(PROBLEM) Leaving every picture out, repeat all of the entries below exactly.

(INFORMATION SHOWN)

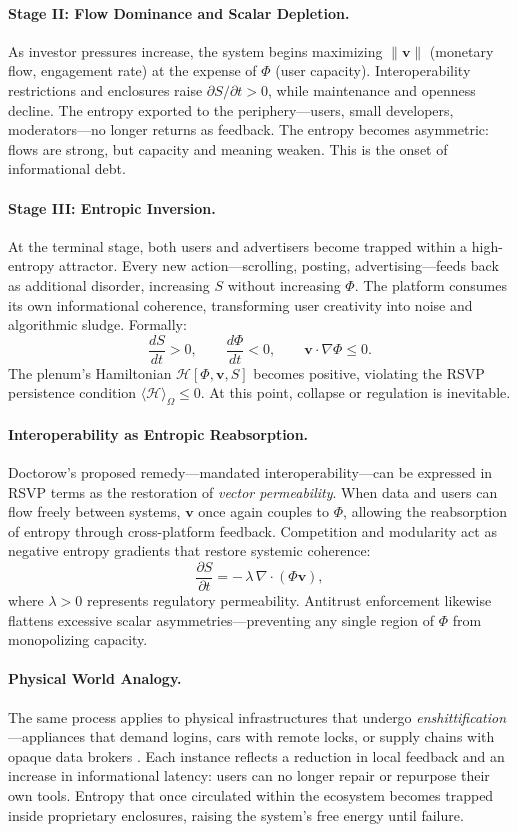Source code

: \documentclass[12pt]{article}
\begin{document}
\paragraph{Stage II: Flow Dominance and Scalar Depletion.}
As investor pressures increase, the system begins maximizing $\|\mathbf{v}\|$ (monetary flow, engagement rate) at the expense of $\Phi$ (user capacity). Interoperability restrictions and enclosures raise $\partial S/\partial t>0$, while maintenance and openness decline. The entropy exported to the periphery—users, small developers, moderators—no longer returns as feedback. The entropy becomes asymmetric: flows are strong, but capacity and meaning weaken. This is the onset of informational debt.

\paragraph{Stage III: Entropic Inversion.}
At the terminal stage, both users and advertisers become trapped within a high-entropy attractor. Every new action—scrolling, posting, advertising—feeds back as additional disorder, increasing $S$ without increasing $\Phi$. The platform consumes its own informational coherence, transforming user creativity into noise and algorithmic sludge. Formally:
\[
\frac{dS}{dt} > 0,\qquad \frac{d\Phi}{dt} < 0,\qquad \mathbf{v}\cdot\nabla\Phi \le 0.
\]
The plenum’s Hamiltonian $\mathcal{H}[\Phi,\mathbf{v},S]$ becomes positive, violating the RSVP persistence condition $\langle \mathcal{H}\rangle_\Omega \le 0$. At this point, collapse or regulation is inevitable.

\paragraph{Interoperability as Entropic Reabsorption.}
Doctorow’s proposed remedy—mandated interoperability—can be expressed in RSVP terms as the restoration of \emph{vector permeability}. When data and users can flow freely between systems, $\mathbf{v}$ once again couples to $\Phi$, allowing the reabsorption of entropy through cross-platform feedback. Competition and modularity act as negative entropy gradients that restore systemic coherence:
\[
\frac{\partial S}{\partial t} = -\,\lambda\,\nabla\!\cdot(\Phi\mathbf{v}),
\]
where $\lambda>0$ represents regulatory permeability. Antitrust enforcement likewise flattens excessive scalar asymmetries—preventing any single region of $\Phi$ from monopolizing capacity.

\paragraph{Physical World Analogy.}
The same process applies to physical infrastructures that undergo \emph{enshittification}—appliances that demand logins, cars with remote locks, or supply chains with opaque data brokers \citep{doctorow2023enshittification}. Each instance reflects a reduction in local feedback and an increase in informational latency: users can no longer repair or repurpose their own tools. Entropy that once circulated within the ecosystem becomes trapped inside proprietary enclosures, raising the system’s free energy until failure.
\end{document}
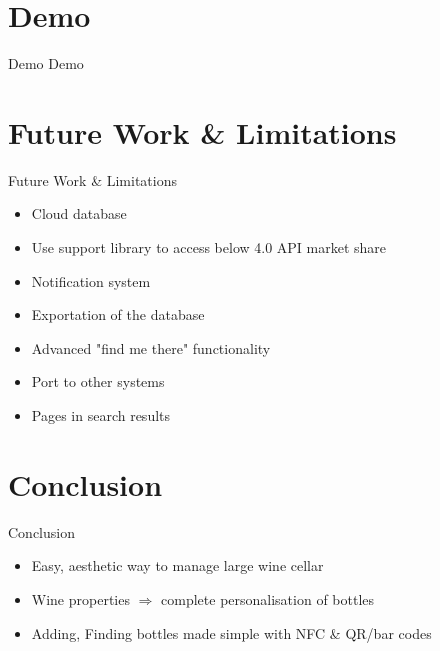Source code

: \documentclass[11pt]{beamer}
\begin{document}


\section{Demo}

\begin{frame}{Demo}
	\center \Huge{Demo}
\end{frame}
\section{Future Work \& Limitations}

\begin{frame}{Future Work \& Limitations}
\begin{itemize}
	\item Cloud database
	\item Use support library to access below 4.0 API market share
	\item Notification system
	\item Exportation of the database
	\item Advanced "find me there" functionality
	\item Port to other systems
	\item Pages in search results
\end{itemize}
\end{frame}

\section{Conclusion}

\begin{frame}{Conclusion}
\begin{itemize}
	\item Easy, aesthetic way to manage large wine cellar
	\item Wine properties $\Rightarrow$ complete personalisation of bottles
	\item Adding, Finding bottles made simple with NFC \& QR/bar codes
\end{itemize}
\end{frame}
\end{document}
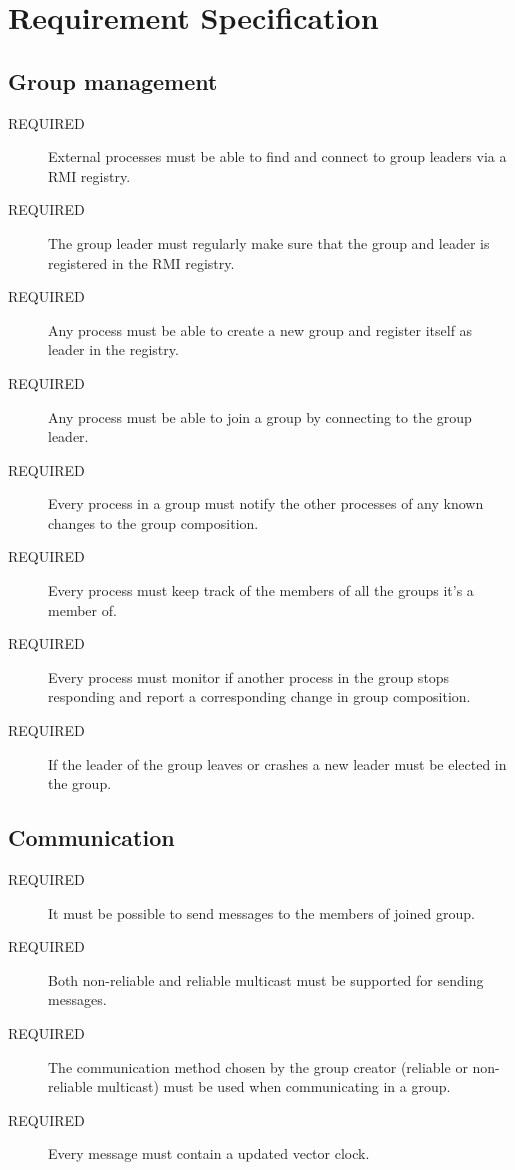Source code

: \documentclass[english]{article}
\begin{document}
\section{Requirement Specification}

\subsection{Group management}
\begin{description}
\item[REQUIRED] External processes must be able to find and connect to group leaders via a RMI registry.

\item[REQUIRED] The group leader must regularly make sure that the group and leader is registered in the RMI registry.

\item[REQUIRED] Any process must be able to create a new group and register itself as leader in the registry.

\item[REQUIRED] Any process must be able to join a group by connecting to the group leader.

\item[REQUIRED] Every process in a group must notify the other processes of any known changes to the group composition.

\item[REQUIRED] Every process must keep track of the members of all the groups it's a member of.

\item[REQUIRED] Every process must monitor if another process in the group stops responding and report a corresponding change in group composition.

\item[REQUIRED] If the leader of the group leaves or crashes a new leader must be elected in the group.
\end{description}


\subsection{Communication}
\begin{description}
\item[REQUIRED] It must be possible to send messages to the members of joined group.

\item[REQUIRED] Both non-reliable and reliable multicast must be supported for sending messages.

\item[REQUIRED] The communication method chosen by the group creator (reliable or non-reliable multicast) must be used when communicating in a group.

\item[REQUIRED] Every message must contain a updated vector clock.
\end{description}
\end{document}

(EXERCISE SOLUTION)
Source code

: \documentclass[12pt]{article}
\begin{document}
\paragraph{Stage II: Flow Dominance and Scalar Depletion.}
As investor pressures increase, the system begins maximizing $\|\mathbf{v}\|$ (monetary flow, engagement rate) at the expense of $\Phi$ (user capacity). Interoperability restrictions and enclosures raise $\partial S/\partial t>0$, while maintenance and openness decline. The entropy exported to the periphery—users, small developers, moderators—no longer returns as feedback. The entropy becomes asymmetric: flows are strong, but capacity and meaning weaken. This is the onset of informational debt.

\paragraph{Stage III: Entropic Inversion.}
At the terminal stage, both users and advertisers become trapped within a high-entropy attractor. Every new action—scrolling, posting, advertising—feeds back as additional disorder, increasing $S$ without increasing $\Phi$. The platform consumes its own informational coherence, transforming user creativity into noise and algorithmic sludge. Formally:
\[
\frac{dS}{dt} > 0,\qquad \frac{d\Phi}{dt} < 0,\qquad \mathbf{v}\cdot\nabla\Phi \le 0.
\]
The plenum’s Hamiltonian $\mathcal{H}[\Phi,\mathbf{v},S]$ becomes positive, violating the RSVP persistence condition $\langle \mathcal{H}\rangle_\Omega \le 0$. At this point, collapse or regulation is inevitable.

\paragraph{Interoperability as Entropic Reabsorption.}
Doctorow’s proposed remedy—mandated interoperability—can be expressed in RSVP terms as the restoration of \emph{vector permeability}. When data and users can flow freely between systems, $\mathbf{v}$ once again couples to $\Phi$, allowing the reabsorption of entropy through cross-platform feedback. Competition and modularity act as negative entropy gradients that restore systemic coherence:
\[
\frac{\partial S}{\partial t} = -\,\lambda\,\nabla\!\cdot(\Phi\mathbf{v}),
\]
where $\lambda>0$ represents regulatory permeability. Antitrust enforcement likewise flattens excessive scalar asymmetries—preventing any single region of $\Phi$ from monopolizing capacity.

\paragraph{Physical World Analogy.}
The same process applies to physical infrastructures that undergo \emph{enshittification}—appliances that demand logins, cars with remote locks, or supply chains with opaque data brokers \citep{doctorow2023enshittification}. Each instance reflects a reduction in local feedback and an increase in informational latency: users can no longer repair or repurpose their own tools. Entropy that once circulated within the ecosystem becomes trapped inside proprietary enclosures, raising the system’s free energy until failure.
\end{document}
Source code

: \documentclass[11pt]{beamer}
\begin{document}


\section{Demo}

\begin{frame}{Demo}
	\center \Huge{Demo}
\end{frame}
\section{Future Work \& Limitations}

\begin{frame}{Future Work \& Limitations}
\begin{itemize}
	\item Cloud database
	\item Use support library to access below 4.0 API market share
	\item Notification system
	\item Exportation of the database
	\item Advanced "find me there" functionality
	\item Port to other systems
	\item Pages in search results
\end{itemize}
\end{frame}

\section{Conclusion}

\begin{frame}{Conclusion}
\begin{itemize}
	\item Easy, aesthetic way to manage large wine cellar
	\item Wine properties $\Rightarrow$ complete personalisation of bottles
	\item Adding, Finding bottles made simple with NFC \& QR/bar codes
\end{itemize}
\end{frame}
\end{document}
Source code

: \documentclass[english]{article}
\begin{document}
\section{Requirement Specification}

\subsection{Group management}
\begin{description}
\item[REQUIRED] External processes must be able to find and connect to group leaders via a RMI registry.

\item[REQUIRED] The group leader must regularly make sure that the group and leader is registered in the RMI registry.

\item[REQUIRED] Any process must be able to create a new group and register itself as leader in the registry.

\item[REQUIRED] Any process must be able to join a group by connecting to the group leader.

\item[REQUIRED] Every process in a group must notify the other processes of any known changes to the group composition.

\item[REQUIRED] Every process must keep track of the members of all the groups it's a member of.

\item[REQUIRED] Every process must monitor if another process in the group stops responding and report a corresponding change in group composition.

\item[REQUIRED] If the leader of the group leaves or crashes a new leader must be elected in the group.
\end{description}


\subsection{Communication}
\begin{description}
\item[REQUIRED] It must be possible to send messages to the members of joined group.

\item[REQUIRED] Both non-reliable and reliable multicast must be supported for sending messages.

\item[REQUIRED] The communication method chosen by the group creator (reliable or non-reliable multicast) must be used when communicating in a group.

\item[REQUIRED] Every message must contain a updated vector clock.
\end{description}
\end{document}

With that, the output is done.